Beruntung jawaban saya, “Yak.... bener bgt tuh...”, kata Maryam, 20 menit
setelah percakapan dibuka olehnya.
Percakapan
spontan tersebut kemudian memaksa saya untuk menunjukkan beberapa pandangan
yang saya pilih mengenai pendidikan. Mengapa saya pilih? Karena pada dasarnya
saya tak punya pemikiran terhadap pendidikan. Paling jauh itu hanyalah
memadukan beberapa pemikiran saja atau menerapkan pemikiran dalam kegiatan
mengajar.
Itu
bukan humble statement, kosok balinya justru menunjukkan sikap arogan
saya. Soalnya saya pamer kalau memiliki landasan teoretis serta rekaman
praktis, arogan ‘kan? Lagipula humble hanya dapat dilihat melalui cairan
yang lama turunnya dan cepet naiknya, biasanya ketika pilek. HalahMbel...
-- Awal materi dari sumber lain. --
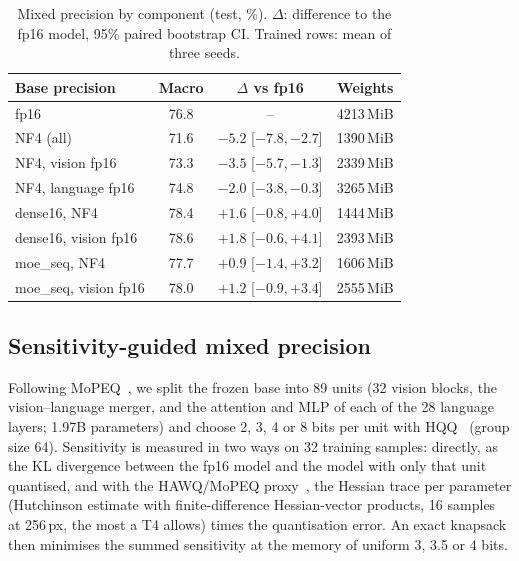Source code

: \documentclass[conference]{IEEEtran}
\begin{document}
\begin{table}[t]
\centering
\caption{Mixed precision by component (test, \%). $\Delta$: difference to the fp16 model, 95\% paired
bootstrap CI. Trained rows: mean of three seeds.}
\label{tab:vis}
\setlength{\tabcolsep}{3pt}
\begin{tabular}{lccc}
\toprule
Base precision & Macro & $\Delta$ vs fp16 & Weights \\
\midrule
fp16 & 76.8 & -- & 4213\,MiB \\
NF4 (all) & 71.6 & $-5.2$ [$-7.8,-2.7$] & 1390\,MiB \\
NF4, vision fp16 & 73.3 & $-3.5$ [$-5.7,-1.3$] & 2339\,MiB \\
NF4, language fp16 & 74.8 & $-2.0$ [$-3.8,-0.3$] & 3265\,MiB \\
\midrule
dense16, NF4 & 78.4 & $+1.6$ [$-0.8,+4.0$] & 1444\,MiB \\
dense16, vision fp16 & 78.6 & $+1.8$ [$-0.6,+4.1$] & 2393\,MiB \\
moe\_seq, NF4 & 77.7 & $+0.9$ [$-1.4,+3.2$] & 1606\,MiB \\
moe\_seq, vision fp16 & 78.0 & $+1.2$ [$-0.9,+3.4$] & 2555\,MiB \\
\bottomrule
\end{tabular}
\end{table}

\subsection{Sensitivity-guided mixed precision}
\label{sec:mixed}
Following MoPEQ~\cite{chitty2025mopeq}, we split the frozen base into 89 units (32 vision blocks, the
vision--language merger, and the attention and MLP of each of the 28 language layers; 1.97B
parameters) and choose 2, 3, 4 or 8 bits per unit with HQQ~\cite{badri2023hqq} (group size 64).
Sensitivity is measured in two ways on 32 training samples: directly, as the KL divergence between the
fp16 model and the model with only that unit quantised, and with the HAWQ/MoPEQ
proxy~\cite{dong2019hawq}, the Hessian trace per parameter (Hutchinson estimate with finite-difference
Hessian-vector products, 16 samples at 256\,px, the most a T4 allows) times the quantisation error.
An exact knapsack then minimises the summed sensitivity at the memory of uniform 3, 3.5 or 4 bits.
\end{document}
niru gaya bicara Dewi Indah Dahlia.
Terkait
dengan niat belajar yang disampaikan Maryam, langsung saya tanggapi dengan
rujukan niat belajar dari buku Ta’līmu al-Muta’allimi Tharīqo at-Ta’allumi
(Arab:تعليم المتعلم في طريق التعلم) karya Burhānu
ad-Dīni az-Zarnūjī (Arab: برهان
الدين الزرنوجي) (az-Zarnūjī, 2017, hlm. 12-5). Niat yang disebut ialah untuk
mengurangi kebodohan, menghidupkan agama, dan melestarikan Islām (Arab: الإسلام).
Buku
yang biasa disebut Ta’līm al-Muta’allim itu memang kesayangan saya
sebagai panduan belajar khususnya, dan cara bersikap umumnya. Pemilihan Setiya
Utari sebagai pembimbing skripsi, yang kebetulan sudah menangani saya sebagai
pembimbing akademik, pun merupakan penerapan saran memilih guru dari buku itu (az-Zarnūjī,
2017, hlm. 19-20).
Dalam
hal itu, saya sama dengan mbak Nong Darol Mahmada. Mbak Nong bercerita dulu
mengaji Ta’līm al-Muta’allim pada Dedeh Fuadah, istri Ilyas Ruhiyat,
ketika nyantri di Pondok Pesantren Cipasung. Ketika kuliah di kampus
Syarif Hidayatullah, Ciputat, Nasaruddin Umar menjadi pembimbing akademik
sekaligus skripsi mbak Nong. Wajar kalau pengaruh Nasaruddin Umar tampak
kentara dalam karya mbak Nong kamā Setiya Utari pada saya.
Memang
beberapa bagian dalam Ta’līm al-Muta’allim sulit ditangkap dengan
penalaran. Bagian tersebut misalnya pembiasaan menghadap kiblat saat sedang
belajar (az-Zarnūjī, 2017, hlm. 98-9). Bagian yang tampak kentara dari
kebiasaan saya ketika mengontrak rumah di Jl. Geger Arum no. 24, Bandung, baik
di dalam kamar maupun di depan kamarnya Uwais Al Qorni Akbar, tata letak tempat
duduknya Setiya Utari setelahpindah ruangan ke lantai satu gedung A FPMIPA UPI,
pun dengan smoking area tempat saya nongkrong gemesz di Pondok
Pesantren Ath-Thullab Kudus.
Namun,
apakah penalaran selalu kudu menjadi pijakan? Bukankah al-Qur’ān (Arab: القرآن) terkesan berantakan kalau hanya ditangkap dengan penalaran?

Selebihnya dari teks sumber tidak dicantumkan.